Up until now nearly all of the $9 billion rail project’s funding has come either through a $1.55 billion funding agreement with the federal government or through a 0.5 percent Oahu-only surcharge on the general excise tax. In order to spend money from city coffers for rail as Caldwell is proposing, the City Council will need to change a law.
The overall $875 million capital improvements projects (CIP) budget for fiscal 2019, which begins July 1, is actually smaller than the $1.07 billion package he presented for this fiscal year.
The proposed $2.61 billion city operating budget for fiscal 2019 is roughly 6.4 percent, or about $157 million, more than the current year’s budget. The mayor is required to submit an annual budget package to the Council on March 2 each year. The Council typically gives final approval to the budget in June.
It’s the CIP budget for fiscal 2019 that’s sure to raise eyebrows because it includes $44 million to help cover an apparent $214 million hole in the Honolulu Authority for Rapid Transportation’s recovery plan that was given to the Federal Transit Administration in September to assure federal officials that the city was committed to paying any additional funding that the city might need.
“We’re at a fork in the road,” Caldwell told the Honolulu Star-Advertiser. “The city is now committed as never before to help pay for rail.”
A 2007 ordinance approved by the City Council and signed by then-Mayor Mufi Hannemann bars the city from using general fund money to pay for the rail construction. Bill 42 (2017), which was deferred by the Council at its meeting Wednesday, would allow for the use of city funds for rail and would need to pass before Caldwell’s commitment to the FTA can become reality.
Caldwell, in a budget preview given to the Star-Advertiser on Thursday, said the $44 million represents part of the city’s commitment to cover what’s now projected to be a $214 million hole that HART and city officials think would be left unfunded after the Legislature’s decision last fall to extend the excise tax surcharge by three years.
Caldwell said he pleaded with state lawmakers to provide an additional year of GET funding in order to avert the need to use city money but was rebuffed.
The city is expecting to spread out paying the $214 million over the next 13 years, and the $44 million represents the projected administrative cost for the current fiscal year and next year, the mayor said.

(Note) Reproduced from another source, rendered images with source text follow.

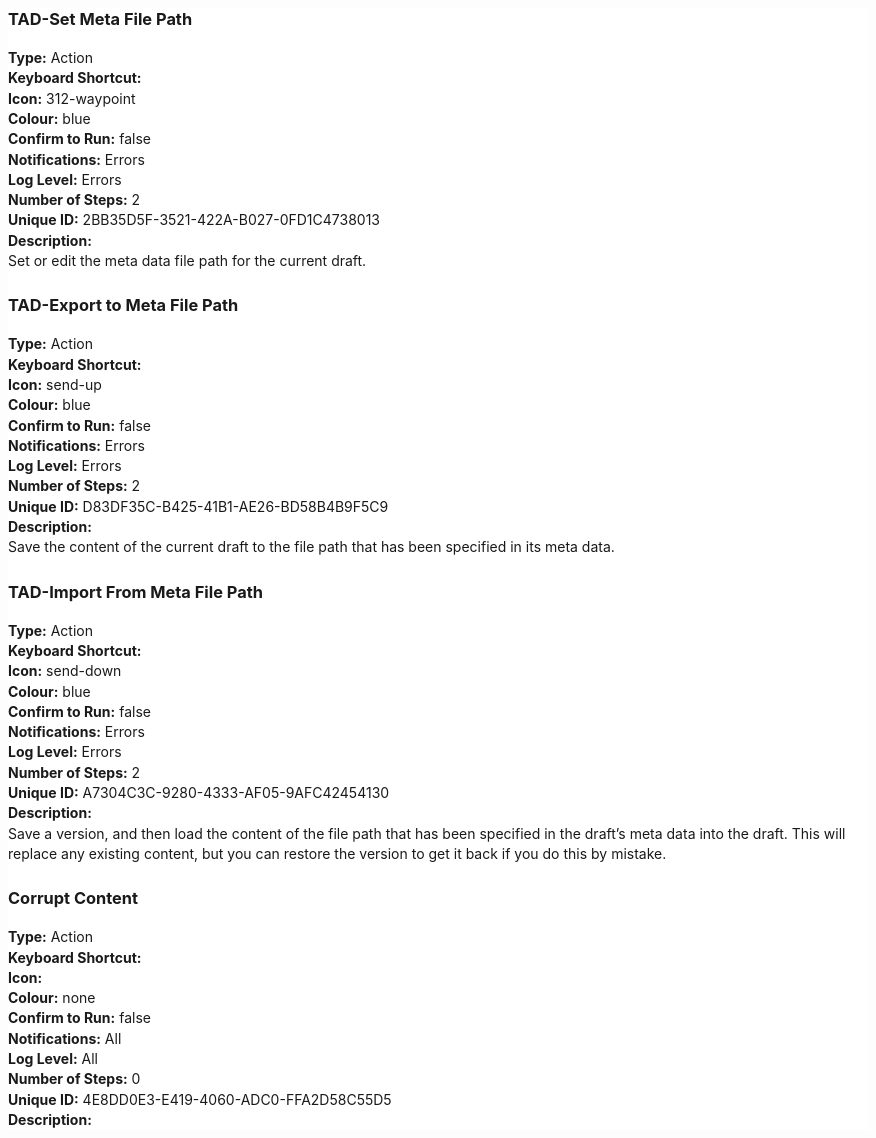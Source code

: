

### TAD-Set Meta File Path
**Type:** Action  
**Keyboard Shortcut:**   
**Icon:** 312-waypoint  
**Colour:** blue  
**Confirm to Run:** false  
**Notifications:** Errors  
**Log Level:** Errors  
**Number of Steps:** 2  
**Unique ID:** 2BB35D5F-3521-422A-B027-0FD1C4738013  
**Description:**  
Set or edit the meta data file path for the current draft.


### TAD-Export to Meta File Path 
**Type:** Action  
**Keyboard Shortcut:**   
**Icon:** send-up  
**Colour:** blue  
**Confirm to Run:** false  
**Notifications:** Errors  
**Log Level:** Errors  
**Number of Steps:** 2  
**Unique ID:** D83DF35C-B425-41B1-AE26-BD58B4B9F5C9  
**Description:**  
Save the content of the current draft to the file path that has been specified in its meta data.


### TAD-Import From Meta File Path
**Type:** Action  
**Keyboard Shortcut:**   
**Icon:** send-down  
**Colour:** blue  
**Confirm to Run:** false  
**Notifications:** Errors  
**Log Level:** Errors  
**Number of Steps:** 2  
**Unique ID:** A7304C3C-9280-4333-AF05-9AFC42454130  
**Description:**  
Save a version, and then load the content of the  file path that has been specified in the draft’s meta data into the draft. This will replace any existing content, but you can restore the version to get it back if you do this by mistake.


### Corrupt Content
**Type:** Action  
**Keyboard Shortcut:**   
**Icon:**   
**Colour:** none  
**Confirm to Run:** false  
**Notifications:** All  
**Log Level:** All  
**Number of Steps:** 0  
**Unique ID:** 4E8DD0E3-E419-4060-ADC0-FFA2D58C55D5  
**Description:**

Caldwell detailed the allocation in a Feb. 23 letter to FTA Acting Administrator K. Jane Williams. Caldwell met with FTA officials in Washington, D.C., last month. “They wanted to see a commitment by the city that we actually will do it, and we’re making a commitment to doing it by putting it in the budget,” he said.

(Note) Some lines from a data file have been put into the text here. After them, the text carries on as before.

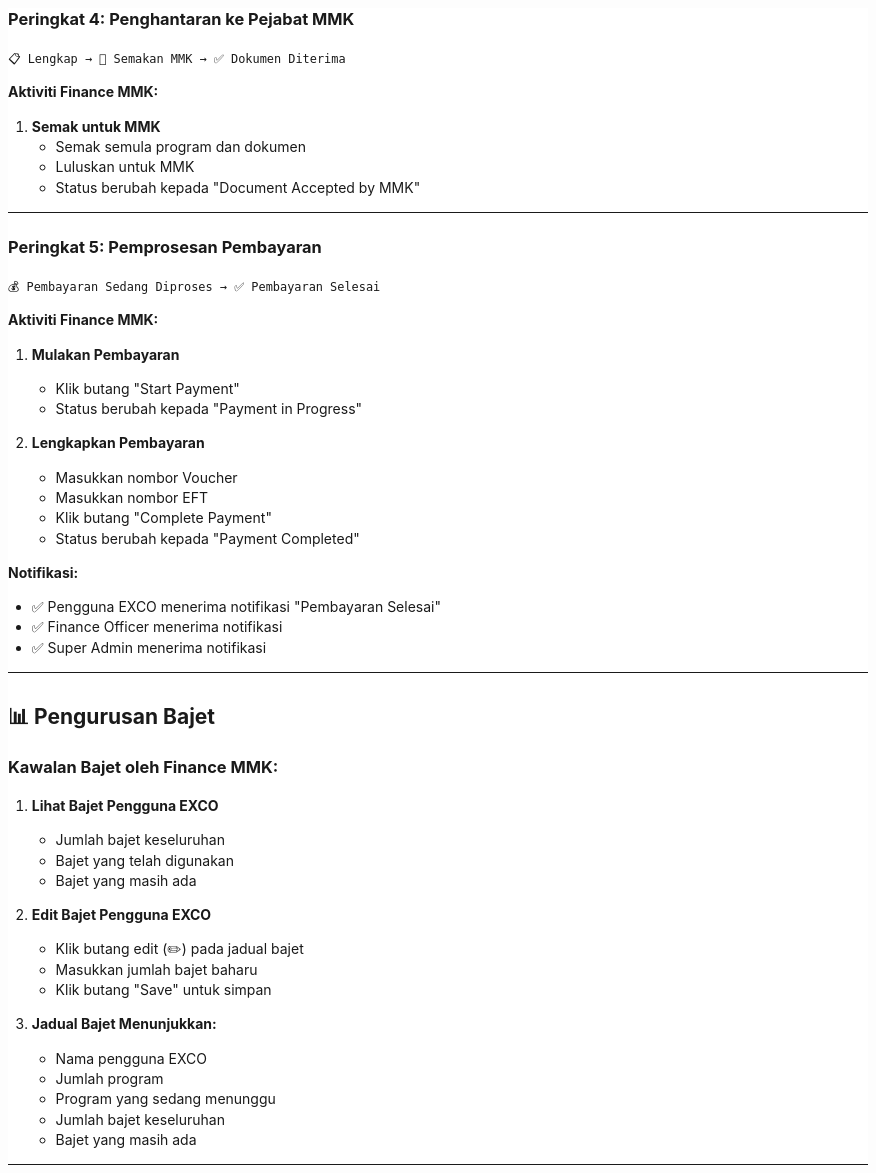 
### **Peringkat 4: Penghantaran ke Pejabat MMK**
```
📋 Lengkap → 🏢 Semakan MMK → ✅ Dokumen Diterima
```

**Aktiviti Finance MMK:**
1. **Semak untuk MMK**
   - Semak semula program dan dokumen
   - Luluskan untuk MMK
   - Status berubah kepada "Document Accepted by MMK"

---

### **Peringkat 5: Pemprosesan Pembayaran**
```
💰 Pembayaran Sedang Diproses → ✅ Pembayaran Selesai
```

**Aktiviti Finance MMK:**
1. **Mulakan Pembayaran**
   - Klik butang "Start Payment"
   - Status berubah kepada "Payment in Progress"

2. **Lengkapkan Pembayaran**
   - Masukkan nombor Voucher
   - Masukkan nombor EFT
   - Klik butang "Complete Payment"
   - Status berubah kepada "Payment Completed"

**Notifikasi:**
- ✅ Pengguna EXCO menerima notifikasi "Pembayaran Selesai"
- ✅ Finance Officer menerima notifikasi
- ✅ Super Admin menerima notifikasi

---

## 📊 **Pengurusan Bajet**

### **Kawalan Bajet oleh Finance MMK:**
1. **Lihat Bajet Pengguna EXCO**
   - Jumlah bajet keseluruhan
   - Bajet yang telah digunakan
   - Bajet yang masih ada

2. **Edit Bajet Pengguna EXCO**
   - Klik butang edit (✏️) pada jadual bajet
   - Masukkan jumlah bajet baharu
   - Klik butang "Save" untuk simpan

3. **Jadual Bajet Menunjukkan:**
   - Nama pengguna EXCO
   - Jumlah program
   - Program yang sedang menunggu
   - Jumlah bajet keseluruhan
   - Bajet yang masih ada

---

The letter, which is co-signed by Council Chairman Ron Menor and Budget Chairman Joey Manahan, states its purpose is “to reconfirm the city’s commitment to the project and to propose an even stronger demonstration of the city’s commitment to the project beyond your discussions with Mayor Caldwell at your meeting last month.”
The promise to fund the $214 million puts “Honolulu’s total local share” of the funding at 82 percent, the letter said.

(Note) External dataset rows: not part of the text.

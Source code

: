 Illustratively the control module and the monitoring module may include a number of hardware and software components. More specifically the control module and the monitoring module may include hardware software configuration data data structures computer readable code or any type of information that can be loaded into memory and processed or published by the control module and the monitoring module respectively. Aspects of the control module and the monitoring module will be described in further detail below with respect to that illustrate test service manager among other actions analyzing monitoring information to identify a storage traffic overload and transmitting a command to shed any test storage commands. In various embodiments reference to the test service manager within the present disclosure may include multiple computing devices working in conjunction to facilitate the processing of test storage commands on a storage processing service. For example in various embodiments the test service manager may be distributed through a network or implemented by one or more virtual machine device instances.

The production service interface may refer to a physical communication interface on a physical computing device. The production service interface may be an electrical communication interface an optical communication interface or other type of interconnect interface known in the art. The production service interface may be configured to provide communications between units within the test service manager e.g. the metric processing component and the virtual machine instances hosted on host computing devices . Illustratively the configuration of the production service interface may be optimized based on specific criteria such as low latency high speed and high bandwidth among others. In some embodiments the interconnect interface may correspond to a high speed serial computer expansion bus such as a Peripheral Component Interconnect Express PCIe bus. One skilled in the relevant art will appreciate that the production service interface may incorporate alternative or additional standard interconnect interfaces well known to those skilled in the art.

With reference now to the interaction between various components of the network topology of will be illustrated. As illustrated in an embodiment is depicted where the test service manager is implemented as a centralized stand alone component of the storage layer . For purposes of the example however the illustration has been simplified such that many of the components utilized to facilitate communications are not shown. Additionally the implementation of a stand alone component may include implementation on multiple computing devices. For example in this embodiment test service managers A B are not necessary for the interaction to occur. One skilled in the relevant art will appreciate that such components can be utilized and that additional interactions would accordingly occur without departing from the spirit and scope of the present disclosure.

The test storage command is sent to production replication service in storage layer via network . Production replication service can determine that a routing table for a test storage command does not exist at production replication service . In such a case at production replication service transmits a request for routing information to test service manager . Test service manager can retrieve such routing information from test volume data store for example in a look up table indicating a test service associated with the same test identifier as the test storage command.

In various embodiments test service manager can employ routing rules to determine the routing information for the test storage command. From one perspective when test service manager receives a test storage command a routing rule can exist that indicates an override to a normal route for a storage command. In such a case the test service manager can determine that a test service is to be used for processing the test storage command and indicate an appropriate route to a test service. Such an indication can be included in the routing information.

The letter also assures FTA officials that $54 million described in the financial plan as coming from “unattributed additional funds” is actually coming out of city coffers. The $54 million amount is already built into the $214 million, Caldwell said.
The budget package being released today also:
>> Includes no plan to increase property tax rates, but again proposes a fee for residential refuse collection, this time at a rate of $5 a month. A previous proposal by Caldwell to charge residential customers $10 a month was shot down by the Council. Honolulu is the only one of the four counties to not charge for trash pickup. Maui and Kauai counties charge, while Hawaii County does not provide curbside refuse pickup.
>> Includes $64 million to begin work on an Ala Moana transit plaza to accommodate riders of rail and TheBus on Kona Street near the Kona Iki Street intersection. Caldwell said he envisions a public-private partnership for a plaza that would include affordable-housing units above the station. An additional $3 million is being tapped for the Pearl City transit plaza, for which the city already has purchased about 4 acres of land on the makai side of Kamehameha Highway between a HomeWorld and Best Buy.
>> Includes $401.5 million for sewer-related projects, nearly all tied to a federal consent decree requiring the city to move to secondary treatment.
>> Includes $27.4 million for park improvements, as well as funding for four new park ranger positions that will be based at Ala Moana Park but have a truck in order to enforce park rules at nearby facilities as well. There currently are five stationed at Ala Moana working until the park closes at 10 p.m. daily.
>> Includes $2 million to study the idea of a commercial ash processor at the HPOWER waste-to-energy facility in Kalaeloa.